━━━━━ INFORMATION SUPPLIED ━━━━━

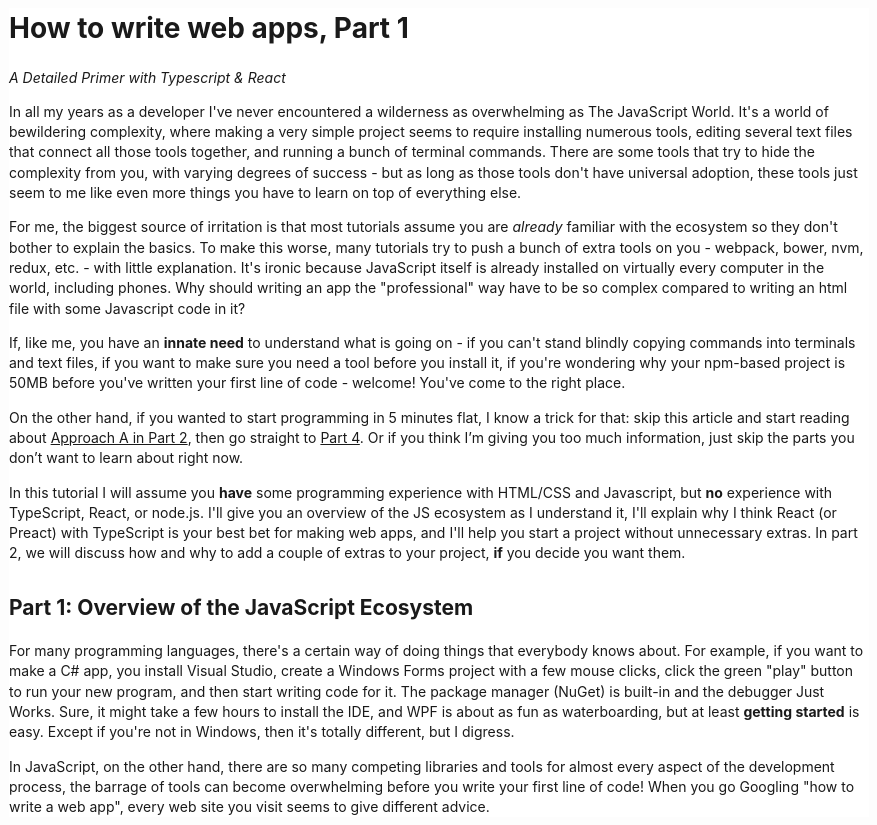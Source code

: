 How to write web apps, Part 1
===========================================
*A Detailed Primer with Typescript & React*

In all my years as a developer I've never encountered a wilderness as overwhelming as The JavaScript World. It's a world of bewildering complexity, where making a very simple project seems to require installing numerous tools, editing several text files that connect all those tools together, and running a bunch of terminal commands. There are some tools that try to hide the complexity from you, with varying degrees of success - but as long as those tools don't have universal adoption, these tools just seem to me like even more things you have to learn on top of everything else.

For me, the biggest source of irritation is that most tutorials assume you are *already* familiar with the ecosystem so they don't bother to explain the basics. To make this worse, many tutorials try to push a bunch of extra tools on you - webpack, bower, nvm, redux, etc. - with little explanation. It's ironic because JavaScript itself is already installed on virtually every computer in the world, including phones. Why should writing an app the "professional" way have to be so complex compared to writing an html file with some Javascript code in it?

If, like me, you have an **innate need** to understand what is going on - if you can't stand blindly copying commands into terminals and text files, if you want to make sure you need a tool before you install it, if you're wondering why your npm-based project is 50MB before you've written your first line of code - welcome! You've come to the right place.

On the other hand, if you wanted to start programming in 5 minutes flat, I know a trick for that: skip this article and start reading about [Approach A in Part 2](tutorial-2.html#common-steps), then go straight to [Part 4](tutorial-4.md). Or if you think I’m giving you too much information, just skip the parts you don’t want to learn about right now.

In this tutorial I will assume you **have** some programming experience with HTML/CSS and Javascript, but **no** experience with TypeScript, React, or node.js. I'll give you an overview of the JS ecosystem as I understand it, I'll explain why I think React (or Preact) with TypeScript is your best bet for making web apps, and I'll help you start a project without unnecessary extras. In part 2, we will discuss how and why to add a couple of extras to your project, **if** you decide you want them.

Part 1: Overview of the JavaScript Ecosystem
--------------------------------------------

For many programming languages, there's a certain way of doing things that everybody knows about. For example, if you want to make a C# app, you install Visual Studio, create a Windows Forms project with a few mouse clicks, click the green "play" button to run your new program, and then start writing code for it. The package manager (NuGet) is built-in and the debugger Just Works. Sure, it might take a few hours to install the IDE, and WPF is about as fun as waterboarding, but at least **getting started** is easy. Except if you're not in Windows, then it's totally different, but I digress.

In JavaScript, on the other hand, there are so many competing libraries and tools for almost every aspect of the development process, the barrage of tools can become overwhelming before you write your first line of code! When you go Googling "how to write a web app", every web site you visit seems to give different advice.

━━━━━
━━━━━ INFORMATION SUPPLIED ━━━━━

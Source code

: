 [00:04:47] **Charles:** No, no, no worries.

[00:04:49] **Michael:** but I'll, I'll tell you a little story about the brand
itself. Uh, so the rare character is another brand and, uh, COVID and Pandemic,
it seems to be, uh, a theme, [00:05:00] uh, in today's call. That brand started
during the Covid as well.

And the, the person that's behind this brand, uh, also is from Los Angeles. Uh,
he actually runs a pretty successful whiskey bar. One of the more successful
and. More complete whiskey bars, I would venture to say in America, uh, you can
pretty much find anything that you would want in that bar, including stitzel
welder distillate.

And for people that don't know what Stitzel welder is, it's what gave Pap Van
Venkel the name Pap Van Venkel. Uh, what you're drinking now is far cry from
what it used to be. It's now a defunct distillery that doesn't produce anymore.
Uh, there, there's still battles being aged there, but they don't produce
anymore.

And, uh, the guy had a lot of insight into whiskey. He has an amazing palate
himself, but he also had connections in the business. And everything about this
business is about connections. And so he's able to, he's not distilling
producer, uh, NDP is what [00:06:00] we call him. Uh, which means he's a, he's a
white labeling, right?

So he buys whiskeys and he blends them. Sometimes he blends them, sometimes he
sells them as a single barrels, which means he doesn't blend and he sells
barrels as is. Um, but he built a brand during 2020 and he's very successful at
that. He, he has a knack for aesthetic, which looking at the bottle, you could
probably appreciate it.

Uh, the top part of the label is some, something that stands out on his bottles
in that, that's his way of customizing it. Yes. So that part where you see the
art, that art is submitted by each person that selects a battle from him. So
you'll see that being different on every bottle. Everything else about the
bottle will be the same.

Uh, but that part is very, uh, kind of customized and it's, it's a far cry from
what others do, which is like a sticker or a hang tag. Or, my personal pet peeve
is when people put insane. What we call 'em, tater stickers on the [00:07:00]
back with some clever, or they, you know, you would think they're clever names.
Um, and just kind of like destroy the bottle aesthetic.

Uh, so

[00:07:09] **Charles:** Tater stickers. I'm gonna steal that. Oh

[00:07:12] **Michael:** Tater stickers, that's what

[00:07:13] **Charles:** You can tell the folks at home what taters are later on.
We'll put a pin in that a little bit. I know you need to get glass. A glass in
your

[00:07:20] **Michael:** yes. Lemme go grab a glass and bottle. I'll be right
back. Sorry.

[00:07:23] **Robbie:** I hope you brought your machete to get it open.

━━━━━
━━━━━ INFORMATION SUPPLIED ━━━━━

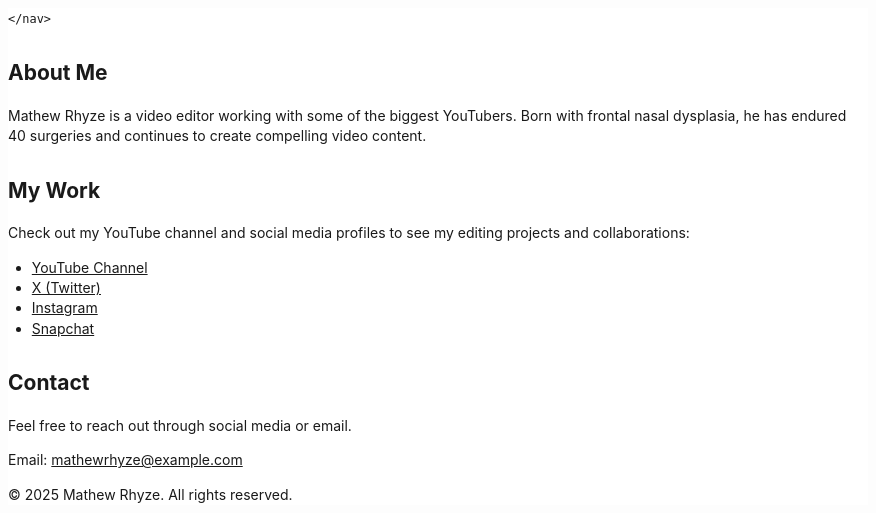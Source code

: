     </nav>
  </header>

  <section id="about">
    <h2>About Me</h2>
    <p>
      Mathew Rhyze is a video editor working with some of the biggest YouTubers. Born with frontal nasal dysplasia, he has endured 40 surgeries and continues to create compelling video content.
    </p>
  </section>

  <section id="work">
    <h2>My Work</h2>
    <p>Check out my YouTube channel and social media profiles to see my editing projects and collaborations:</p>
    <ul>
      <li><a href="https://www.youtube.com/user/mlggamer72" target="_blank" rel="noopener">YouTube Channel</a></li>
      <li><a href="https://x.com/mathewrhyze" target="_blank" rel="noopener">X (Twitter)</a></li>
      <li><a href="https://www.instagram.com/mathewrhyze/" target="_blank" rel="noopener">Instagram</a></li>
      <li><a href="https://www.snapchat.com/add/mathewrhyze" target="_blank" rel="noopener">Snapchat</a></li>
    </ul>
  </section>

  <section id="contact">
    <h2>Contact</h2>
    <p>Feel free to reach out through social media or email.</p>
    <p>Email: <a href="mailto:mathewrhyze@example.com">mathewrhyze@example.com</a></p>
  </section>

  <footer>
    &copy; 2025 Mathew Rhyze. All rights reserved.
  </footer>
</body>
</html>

━━━━━

ACTIVITY:
Show the lines in the entries above that include the string "welder".

EXPECTED ANSWER:
welder distillate.
And for people that don't know what Stitzel welder is, it's what gave Pap Van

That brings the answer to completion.